Destructive comment stripping changes offsets
Consider this source:
/* Header
* spanning
* several lines
*/
void init(void) {
}
If comment removal replaces the whole block with one space, the cleaned text has fewer newline characters. A match offset from the cleaned string no longer points to the same line in the original string.
Counting lines here is wrong:
let cleaned = remove_comments(source);
let offset = regex.find(&cleaned).unwrap().start();
let line = byte_offset_to_line(&cleaned, offset);
The UI needs line numbers in the original file, not the cleaned working string.

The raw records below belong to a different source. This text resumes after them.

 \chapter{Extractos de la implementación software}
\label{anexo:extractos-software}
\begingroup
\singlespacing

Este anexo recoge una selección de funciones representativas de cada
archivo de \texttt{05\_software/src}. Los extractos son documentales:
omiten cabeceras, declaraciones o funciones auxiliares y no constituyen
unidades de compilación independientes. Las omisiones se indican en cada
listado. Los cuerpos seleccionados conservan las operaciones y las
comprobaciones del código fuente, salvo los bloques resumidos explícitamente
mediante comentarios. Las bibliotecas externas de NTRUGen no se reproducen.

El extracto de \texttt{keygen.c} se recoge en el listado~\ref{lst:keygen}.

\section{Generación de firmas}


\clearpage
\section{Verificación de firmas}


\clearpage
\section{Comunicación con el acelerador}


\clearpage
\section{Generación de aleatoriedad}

Option 1: preserve newlines while stripping comments
At minimum, keep newline characters inside comments:
fn strip_comments_preserve_newlines(src: &str) -> String {
let mut out = String::new();
let mut chars = src.chars().peekable();
while let Some(ch) = chars.next() {
if ch == '/' && chars.peek() == Some(&'*') {
chars.next();
while let Some(c) = chars.next() {
if c == '\n' {
out.push('\n');
} else if c == '*' && chars.peek() == Some(&'/') {
chars.next();
break;
}
}
} else {
out.push(ch);
}
}
out
}
This keeps line counts stable, but it still does not make cleaned offsets identical in every case.

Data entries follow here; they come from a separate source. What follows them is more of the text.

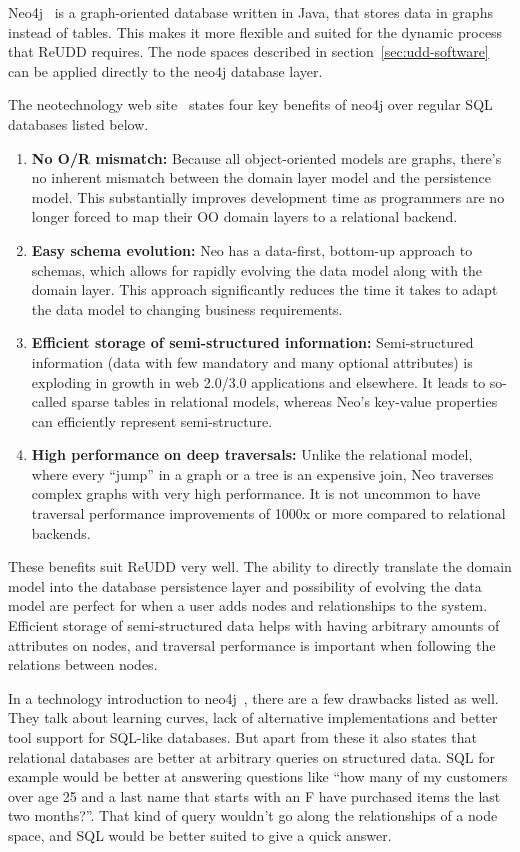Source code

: \documentclass[a4paper]{report}
\begin{document}
Neo4j~\cite{neo4j} is a graph-oriented database written in Java, that stores data in graphs instead of tables. This makes it more flexible and suited for the dynamic process that ReUDD requires. The node spaces described in section~\ref{sec:udd-software} can be applied directly to the neo4j database layer.

The neotechnology web site~\cite{neotechnology-why-neo} states four key benefits of neo4j over regular SQL databases listed below. 

\begin{enumerate}
	\item \textbf{No O/R mismatch:} Because all object-oriented models are graphs, there's no inherent mismatch between the domain layer model and the persistence model. This substantially improves development time as programmers are no longer forced to map their OO domain layers to a relational backend.
	\item \textbf{Easy schema evolution:} Neo has a data-first, bottom-up approach to schemas, which allows for rapidly evolving the data model along with the domain layer. This approach significantly reduces the time it takes to adapt the data model to changing business requirements.
	\item \textbf{Efficient storage of semi-structured information:} Semi-structured information (data with few mandatory and many optional attributes) is exploding in growth in web 2.0/3.0 applications and elsewhere. It leads to so-called sparse tables in relational models, whereas Neo's key-value properties can efficiently represent semi-structure.
	\item \textbf{High performance on deep traversals:} Unlike the relational model, where every ``jump'' in a graph or a tree is an expensive join, Neo traverses complex graphs with very high performance. It is not uncommon to have traversal performance improvements of 1000x or more compared to relational backends.
\end{enumerate}

These benefits suit ReUDD very well. The ability to directly translate the domain model into the database persistence layer and possibility of evolving the data model are perfect for when a user adds nodes and relationships to the system. Efficient storage of semi-structured data helps with having arbitrary amounts of attributes on nodes, and traversal performance is important when following the relations between nodes.

In a technology introduction to neo4j~\cite{neo4j-whitepaper}, there are a few drawbacks listed as well. They talk about learning curves, lack of alternative implementations and better tool support for SQL-like databases. But apart from these it also states that relational databases are better at arbitrary queries on structured data. SQL for example would be better at answering questions like ``how many of my customers over age 25 and a last name that starts with an F have purchased items the last two months?''. That kind of query wouldn't go along the relationships of a node space, and SQL would be better suited to give a quick answer.
\end{document}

Option 2: map matches back to the original source
A safer pattern is:
- use cleaned text to avoid matching inside comments
- extract the function name from the match
- find the real location in the original source
- count lines on the original source
fn byte_offset_to_line(src: &str, offset: usize) -> u32 {
src[..offset.min(src.len())]
.bytes()
.filter(|b| *b == b'\n')
.count() as u32 + 1
}
fn line_for_function(original: &str, function_name: &str) -> Option<u32> {
let offset = original.find(function_name)?;
Some(byte_offset_to_line(original, offset))
}
For production parsers, avoid a naive find if the same name can appear in comments or declarations above the definition. Use nearby tokens, file context, or a small scanner to locate the definition in the original text.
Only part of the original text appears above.